The Sega Master System had just 318 games. By my best guess (random sampling of ROM sizes) they weighed in at an estimated 182KB each for a total of 57,876KB.

DOS games

Starflight

This was the dawn of DOS gaming, which is the real precursor to our current PC gaming space. According to Wikipedia, there were 1,750 DOS-based games on or before our chosen date of 1992. Sadly, there really is no good way to figure out the average size of these games. In some cases you have multi-disk monsters like Starflight or the Sierra adventure games, and in other cases you’ve got games that can’t even fill a single disk. (I know, because I sometimes crammed several games onto a single floppy when I was in high school.) DOS games began in 1981 and ran until the mid-90’s, meaning they lasted longer than any single console. They certainly got larger over time, with large and small outliers for each year. This would not be a linear distribution and I have no idea how to even begin to make a guess that won’t get me eaten alive by statistics nerds.

But we’ve come this far, so we might as well see what we get. From what I remember, I doubt there were many games smaller than 50KB. And while multi-disk games were certainly the most popular and noteworthy, in a pure numerical sense they were in the minority. Which puts the upper limit of our common range at 360KB. (360KB is the capacity of the old 5.25″ floppy disk. Certainly this limit impacted game size. If the developer goes slightly over, they’re likely to cut some content to get onto one disk. But once the game is definitely too big for one disk, they might feel obligated to use as much of the second one as they could.)
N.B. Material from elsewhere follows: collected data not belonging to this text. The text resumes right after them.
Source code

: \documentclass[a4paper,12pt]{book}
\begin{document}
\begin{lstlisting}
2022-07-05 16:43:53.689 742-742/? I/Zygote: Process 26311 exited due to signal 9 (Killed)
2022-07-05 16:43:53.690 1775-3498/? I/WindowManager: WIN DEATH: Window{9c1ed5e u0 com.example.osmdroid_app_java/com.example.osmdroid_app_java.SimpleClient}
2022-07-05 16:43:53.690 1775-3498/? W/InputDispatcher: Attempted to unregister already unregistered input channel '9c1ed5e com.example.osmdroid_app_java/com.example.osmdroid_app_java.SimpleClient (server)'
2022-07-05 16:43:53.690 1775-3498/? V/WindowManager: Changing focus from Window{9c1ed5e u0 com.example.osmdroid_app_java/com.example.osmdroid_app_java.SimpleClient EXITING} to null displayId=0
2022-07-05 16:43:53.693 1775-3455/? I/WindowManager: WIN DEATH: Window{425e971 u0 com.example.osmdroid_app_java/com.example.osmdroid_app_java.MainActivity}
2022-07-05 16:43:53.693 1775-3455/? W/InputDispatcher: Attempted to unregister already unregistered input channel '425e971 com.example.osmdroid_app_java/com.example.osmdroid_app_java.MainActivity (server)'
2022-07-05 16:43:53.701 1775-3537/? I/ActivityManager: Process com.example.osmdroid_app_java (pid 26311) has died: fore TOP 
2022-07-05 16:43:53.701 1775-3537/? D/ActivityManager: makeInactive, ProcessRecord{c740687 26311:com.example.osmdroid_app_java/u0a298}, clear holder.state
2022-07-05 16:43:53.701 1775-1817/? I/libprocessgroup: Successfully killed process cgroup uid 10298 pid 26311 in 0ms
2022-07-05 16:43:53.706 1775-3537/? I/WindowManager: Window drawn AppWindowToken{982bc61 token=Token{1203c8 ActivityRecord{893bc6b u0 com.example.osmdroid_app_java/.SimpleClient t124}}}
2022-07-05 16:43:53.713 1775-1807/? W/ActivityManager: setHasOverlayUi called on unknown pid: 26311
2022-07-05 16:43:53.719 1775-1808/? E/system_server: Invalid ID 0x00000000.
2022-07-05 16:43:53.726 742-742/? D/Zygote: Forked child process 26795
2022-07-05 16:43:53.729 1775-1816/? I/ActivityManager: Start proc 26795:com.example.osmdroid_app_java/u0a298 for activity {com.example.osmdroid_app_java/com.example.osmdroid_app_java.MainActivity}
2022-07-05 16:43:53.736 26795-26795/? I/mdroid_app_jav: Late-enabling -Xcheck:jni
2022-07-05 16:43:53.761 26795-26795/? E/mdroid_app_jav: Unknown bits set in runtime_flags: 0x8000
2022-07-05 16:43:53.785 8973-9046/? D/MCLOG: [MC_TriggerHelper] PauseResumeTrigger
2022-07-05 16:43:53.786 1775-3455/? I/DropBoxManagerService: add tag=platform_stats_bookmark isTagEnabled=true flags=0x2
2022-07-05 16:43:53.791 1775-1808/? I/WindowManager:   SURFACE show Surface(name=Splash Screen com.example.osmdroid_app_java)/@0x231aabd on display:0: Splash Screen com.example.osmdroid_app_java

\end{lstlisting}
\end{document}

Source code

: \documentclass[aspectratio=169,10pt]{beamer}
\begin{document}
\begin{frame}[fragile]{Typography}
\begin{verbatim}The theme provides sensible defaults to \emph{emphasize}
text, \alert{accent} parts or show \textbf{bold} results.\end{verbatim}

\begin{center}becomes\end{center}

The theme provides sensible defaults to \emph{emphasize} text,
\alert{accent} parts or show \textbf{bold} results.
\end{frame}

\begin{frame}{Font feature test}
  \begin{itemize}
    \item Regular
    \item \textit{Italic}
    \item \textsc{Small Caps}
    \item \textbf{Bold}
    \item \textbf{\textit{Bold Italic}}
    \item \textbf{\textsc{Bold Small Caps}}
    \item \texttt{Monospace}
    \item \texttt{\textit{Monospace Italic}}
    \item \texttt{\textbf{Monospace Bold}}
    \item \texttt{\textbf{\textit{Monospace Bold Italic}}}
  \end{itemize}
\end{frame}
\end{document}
If we split the difference we get the “average” game being around 200KB. You know, this actually sounds about right, based on the number of times I put one game on a disk and found it was just barely too small to contain a second game.

So pre-1993 DOS games come to 350,000KB, although you could make a case for double that.

Adding it all up

First and second gen consoles: 4,000KB
Early personal computers: 2,357,532KB
Third gen consoles: 579,876KB
DOS games: 350,000KB.

Wolfenstein: The New Order screen

So even with all of our aggressive rounding up, the total of all pre-1993 games (up to and including Wolfenstein 3D) is only 3,291,408KB. Not even four gigabytes. Not only is Wolfenstein: The New Order larger than all pre-1993 games, it’s more than 10 times larger.

As you can see, leaving out coin-op titles didn’t hurt us. Sure, they would have added to the total, but I’m sure they weren’t big enough to cover this massive shortfall.

So when did the size of all games exceed 40GB? I’m thinking it would have happened 1994 or 1995, because the explosion of CD-ROM based games happened in 1993. On the consoles we had the Sega CD and on the PC side we had titles like Myst and 7th Guest that convinced people to get CD drives. Developers had been straining under the limitations and expense of floppy and cartridge-based games for years, and with the far greater space of the CD came an explosion in the size of games. (A CD holds about 200 times more than a 5.25″ floppy.) A full CD is over half a gigabyte, so it wouldn’t take very many games to take us the rest of the way to 40GB.

I’m still not crazy about seeing games get this big. 40GB takes a long time to download even with good internet, and some people in the world still have to live with data caps and overage charges. Still, it’s a pretty game (if colorful techno-fascist bloodletting is your thing) and lots of fun once you get over the download.

Shamus Young is a programmer and a novelist. He’s really enjoying the new Wolfenstein so far. Thanks to Camden for the NES info.